Hospice Eligible?

A hospice told mom that they can care for our dad now that he has Alzheimer’s.  He doesn’t seem that bad—he can still dress himself and work in the garden.  Do you think he is appropriate for hospice?
The average life expectancy for a person with Alzheimer’s is four and a half years but some live over 10 years.  To be eligible for hospice, the doctor must certify that he expects the patient to die within six months (if the disease runs its usual course), which usually occurs if both of the following criteria are present:
(1) Be at a FAST Stage ‘7c’.   Alzheimer’s progresses through seven stages:  “FAST” is short for Functional Assessment Stage with Stage 7 being the final one, indicating the patient is dependent on others for all their ADL’s (Activities of Daily Living – dressing, toileting, bathing, eating), can speak only a few words intelligibly and can no longer get from bed to the toilet without assistance.  And,
(2) They must have had at least one of the following conditions in the previous six months:   heart failure, emphysema [COPD], over 10% weight loss, a Stage 3 or 4 pressure sore (muscle or bone is exposed), a recurring kidney infection, fever despite antibiotics, a recurring aspiration pneumonia, be over age 70, or have a blood albumin (protein) less than 2.5.
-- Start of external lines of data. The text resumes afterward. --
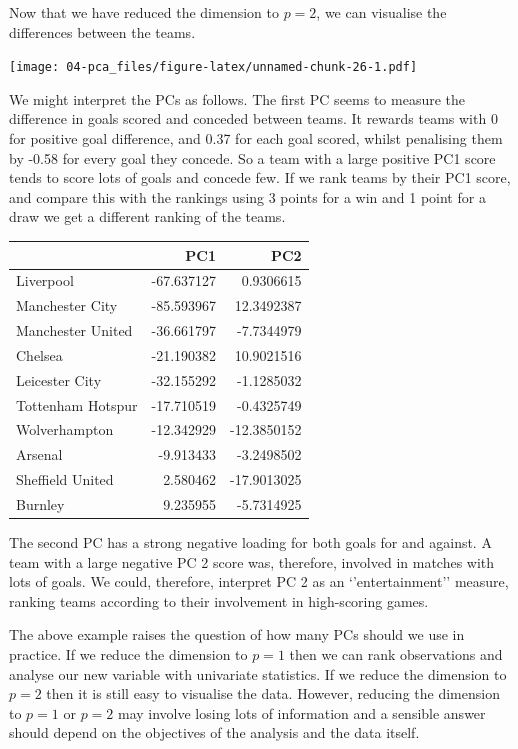 \documentclass[]{book}
\theoremstyle{definition}
\theoremstyle{definition}
\theoremstyle{definition}
\theoremstyle{remark}
\begin{document}
Now that we have reduced the dimension to \(p=2\), we can visualise the differences between the teams.

\texttt{[image: 04-pca\_files/figure-latex/unnamed-chunk-26-1.pdf]}

We might interpret the PCs as follows. The first PC seems to measure the difference in goals scored and conceded between teams. It rewards teams with 0 for positive goal difference, and 0.37 for each goal scored, whilst penalising them by -0.58 for every goal they concede. So a team with a large positive PC1 score tends to score lots of goals and concede few. If we rank teams by their PC1 score, and compare this with the rankings using 3 points for a win and 1 point for a draw we get a different ranking of the teams.

\begin{tabular}{lrr}
\toprule
  & PC1 & PC2\\
\midrule
Liverpool & -67.637127 & 0.9306615\\
Manchester City & -85.593967 & 12.3492387\\
Manchester United & -36.661797 & -7.7344979\\
Chelsea & -21.190382 & 10.9021516\\
Leicester City & -32.155292 & -1.1285032\\
\addlinespace
Tottenham Hotspur & -17.710519 & -0.4325749\\
Wolverhampton & -12.342929 & -12.3850152\\
Arsenal & -9.913433 & -3.2498502\\
Sheffield United & 2.580462 & -17.9013025\\
Burnley & 9.235955 & -5.7314925\\
\bottomrule
\end{tabular}

The second PC has a strong negative loading for both goals for and against. A team with a large negative PC 2 score was, therefore, involved in matches with lots of goals. We could, therefore, interpret PC 2 as an `'entertainment'' measure, ranking teams according to their involvement in high-scoring games.

The above example raises the question of how many PCs should we use in practice. If we reduce the dimension to \(p=1\) then we can rank observations and analyse our new variable with univariate statistics. If we reduce the dimension to \(p=2\) then it is still easy to visualise the data. However, reducing the dimension to \(p=1\) or \(p=2\) may involve losing lots of information and a sensible answer should depend on the objectives of the analysis and the data itself.
\end{document}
It’s not easy to estimate when the last six months of life starts.  For example, just after a hospitalization for pneumonia or a fractured hip, the doctor may feel hospice is appropriate.  But then, after a few months of comfort-focused care in hospice, the patient may appear stable—so their care is now ‘custodial’ rather than ‘terminal’, meaning they won’t likely die in the next six months. 
If there’s no evidence of progressive decline (such as no weight loss, no change in ability to care for self), hospice must discharge them.  However, they can be readmitted when further decline occurs.